Sure, Verizon does lead in mobile if you mean providing connectivity service. But how exactly does that combine with AOL's assets to compete with Facebook and Google?

“The bundling of Verizon and AOL creates a powerful platform for the unbundling of media.”
Ok, Jabberwocky. And Verizon-AOL is like a writing desk.
“AOL shareholders have more than doubled their investment value during AOL’s turnaround, and now Verizon and AOL will double the size of the mobile video/TV market.”
The fact that shareholders have gotten some value means Armstrong hasn’t failed on paper, but again, the biggest stock mover was him selling a gargantuan patent portfolio. As for the last line—it seems to suggest there’s a causal link between AOL’s returns for shareholders and the entirety of the mobile video/TV market.

Also, what is the “mobile video/TV market?” Streaming television programming over phones? So now they are taking on Apple too? And how exactly would AOL and Verizon joining forces cause the entire thing to “double”? It’s jibberish, wrapped inside a press release, aggregated by Business Insider.

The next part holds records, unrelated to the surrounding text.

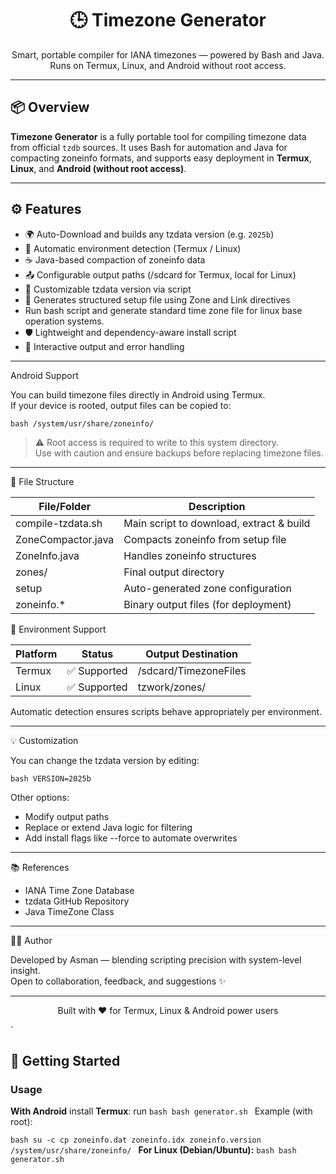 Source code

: <h1 align="center">🕒 Timezone Generator</h1>
<p align="center">
Smart, portable compiler for IANA timezones — powered by Bash and Java. Runs on Termux, Linux, and Android without root access.
</p>

---

## 📦 Overview

**Timezone Generator** is a fully portable tool for compiling timezone data from official `tzdb` sources. It uses Bash for automation and Java for compacting zoneinfo formats, and supports easy deployment in **Termux**, **Linux**, and **Android (without root access)**.

---

## ⚙️ Features

- 🌍 Auto-Download and builds any tzdata version (e.g. `2025b`)
- 🔧 Automatic environment detection (Termux / Linux)
- ☕ Java-based compaction of zoneinfo data
- 📤 Configurable output paths (/sdcard for Termux, local for Linux)
- 🔁 Customizable tzdata version via script
- 📄 Generates structured setup file using Zone and Link directives
- Run bash script and generate standard time zone file for linux base operation systems.
- 🛡️ Lightweight and dependency-aware install script
- 💬 Interactive output and error handling

---
Android Support

You can build timezone files directly in Android using Termux.  
If your device is rooted, output files can be copied to:

`bash
/system/usr/share/zoneinfo/
`

> ⚠️ Root access is required to write to this system directory.  
> Use with caution and ensure backups before replacing timezone files.

---

📂 File Structure

| File/Folder         | Description                              |
|---------------------|------------------------------------------|
| compile-tzdata.sh | Main script to download, extract & build |
| ZoneCompactor.java| Compacts zoneinfo from setup file        |
| ZoneInfo.java     | Handles zoneinfo structures              |
| zones/            | Final output directory                   |
| setup             | Auto-generated zone configuration        |
| zoneinfo.*        | Binary output files (for deployment)     |

🧠 Environment Support

| Platform | Status      | Output Destination              |
|----------|-------------|----------------------------------|
| Termux   | ✅ Supported | /sdcard/TimezoneFiles         |
| Linux    | ✅ Supported | tzwork/zones/                 |

Automatic detection ensures scripts behave appropriately per environment.


---

💡 Customization

You can change the tzdata version by editing:

`bash
VERSION=2025b
`

Other options:
- Modify output paths
- Replace or extend Java logic for filtering
- Add install flags like --force to automate overwrites

---

📚 References

- IANA Time Zone Database
- tzdata GitHub Repository
- Java TimeZone Class

---

🧑‍💻 Author

Developed by Asman — blending scripting precision with system-level insight.  
Open to collaboration, feedback, and suggestions ✨

---

<p align="center">Built with ❤️ for Termux, Linux & Android power users</p>
`

## 🚀 Getting Started

### Usage
 **With Android**
install **Termux**:
run 
`bash
bash generator.sh
`
Example (with root):

`bash
su -c cp zoneinfo.dat zoneinfo.idx zoneinfo.version /system/usr/share/zoneinfo/
`
**For Linux (Debian/Ubuntu):**
`bash
bash generator.sh
`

Business Insider later wrote that AOL is indeed such a plum asset that a bidding war might erupt driving the price higher..... but it cited anonymous, speculative sources who said the big untapped value could be selling things like HuffPo off. Not so much, AOL's superpowers that suddenly double global markets and create new Googles and Apples overnight.

Handed the news peg, the financial press is making joke after joke about the crazy old AOL/Time Warner deal of the bubble years today. So I dug through our PandoMonthly archives to find Steve Case’s justification of that deal. It’s often called the worst acquisition in tech history. But at least the vision made some sort of sense.